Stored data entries
---------------
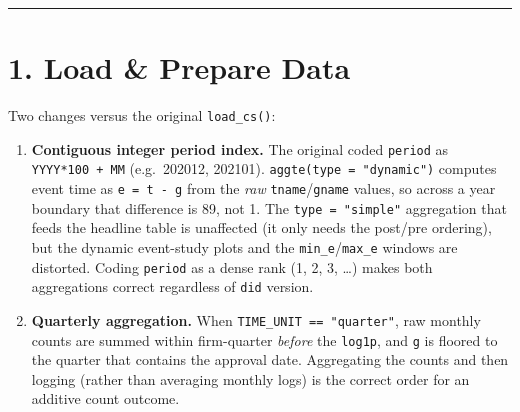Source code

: \documentclass[
]{article}
\begin{document}
\begin{center}\rule{0.5\linewidth}{0.5pt}\end{center}

\section{1. Load \& Prepare Data}\label{load-prepare-data}

Two changes versus the original \texttt{load\_cs()}:

\begin{enumerate}
\def\labelenumi{\arabic{enumi}.}
\item
  \textbf{Contiguous integer period index.} The original coded
  \texttt{period} as \texttt{YYYY*100\ +\ MM} (e.g.~202012, 202101).
  \texttt{aggte(type\ =\ "dynamic")} computes event time as
  \texttt{e\ =\ t\ -\ g} from the \emph{raw}
  \texttt{tname}/\texttt{gname} values, so across a year boundary that
  difference is 89, not 1. The \texttt{type\ =\ "simple"} aggregation
  that feeds the headline table is unaffected (it only needs the
  post/pre ordering), but the dynamic event-study plots and the
  \texttt{min\_e}/\texttt{max\_e} windows are distorted. Coding
  \texttt{period} as a dense rank (1, 2, 3, \ldots) makes both
  aggregations correct regardless of \texttt{did} version.
\item
  \textbf{Quarterly aggregation.} When
  \texttt{TIME\_UNIT\ ==\ "quarter"}, raw monthly counts are summed
  within firm-quarter \emph{before} the \texttt{log1p}, and \texttt{g}
  is floored to the quarter that contains the approval date. Aggregating
  the counts and then logging (rather than averaging monthly logs) is
  the correct order for an additive count outcome.
\end{enumerate}
\end{document}

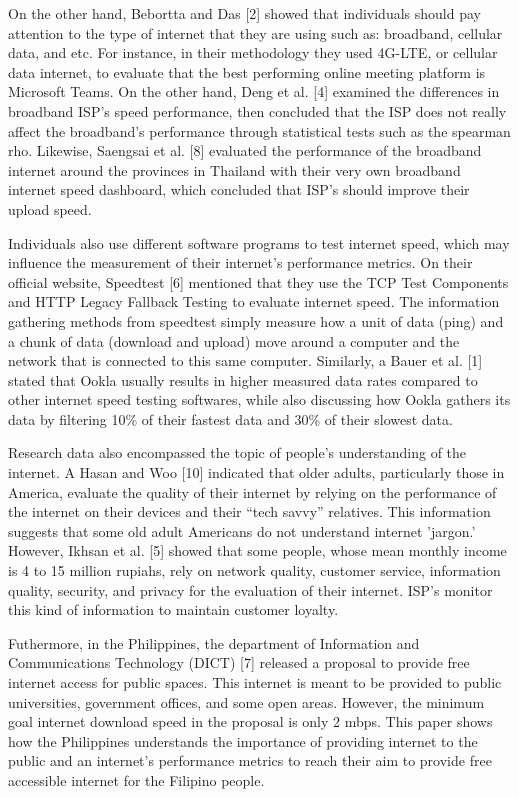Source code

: \documentclass[conference]{IEEEtran}
\begin{document}
On the other hand, Bebortta and Das [2] showed that individuals should pay attention to the type of internet that they are using such as: broadband, cellular data, and etc. For instance, in their methodology they used 4G-LTE, or cellular data internet, to evaluate that the best performing online meeting platform is Microsoft Teams. On the other hand, Deng et al. [4] examined the differences in broadband ISP's speed performance, then concluded that the ISP does not really affect the broadband's performance through statistical tests such as the spearman rho. Likewise, Saengsai et al. [8] evaluated the performance of the broadband internet around the provinces in Thailand with their very own broadband internet speed dashboard, which concluded that ISP's should improve their upload speed.

Individuals also use different software programs to test internet speed, which may influence the measurement of their internet's performance metrics. On their official website, Speedtest [6] mentioned that they use the TCP Test Components and HTTP Legacy Fallback Testing to evaluate internet speed. The information gathering methods from speedtest simply measure how a unit of data (ping) and a chunk of data (download and upload) move around a computer and the network that is connected to this same computer. Similarly, a Bauer et al. [1] stated that Ookla usually results in higher measured data rates compared to other internet speed testing softwares, while also discussing how Ookla gathers its data by filtering 10\% of their fastest data and 30\% of their slowest data.

Research data also encompassed the topic of people's understanding of the internet. A Hasan and Woo [10] indicated that older adults, particularly those in America, evaluate the quality of their internet by relying on the performance of the internet on their devices and their “tech savvy” relatives. This information suggests that some old adult Americans do not understand internet 'jargon.' However, Ikhsan et al. [5] showed that some people, whose mean monthly income is 4 to 15 million rupiahs, rely on network quality, customer service, information quality, security, and privacy for the evaluation of their internet. ISP's monitor this kind of information to maintain customer loyalty.

Futhermore, in the Philippines, the department of Information and Communications Technology (DICT) [7] released a proposal to provide free internet access for public spaces. This internet is meant to be provided to public universities, government offices, and some open areas. However, the minimum goal internet download speed in the proposal is only 2 mbps. This paper shows how the Philippines understands the importance of providing internet to the public and an internet's performance metrics to reach their aim to provide free accessible internet for the Filipino people.
\end{document}

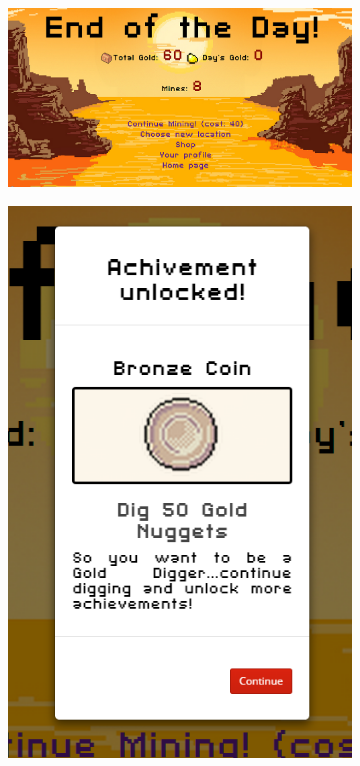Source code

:\documentclass{mproj}
\begin{document}
\begin{figure}[!h]
        \centering
        \begin{subfigure} [h] {0.6\textwidth}
                \centering
                \includegraphics [width=1\textwidth] {endofday.png}
        \end{subfigure}
        \space
        \space
        \begin{subfigure} [h] {0.2\textwidth}
                \centering
                \includegraphics [width=1\textwidth] {bronze.png}
        \end{subfigure}
\end{figure}
\end{document}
---------------
What the exercise asks >>
Please work out how many lines above contain the string "However", and reply with that number alone.

Solution >>
2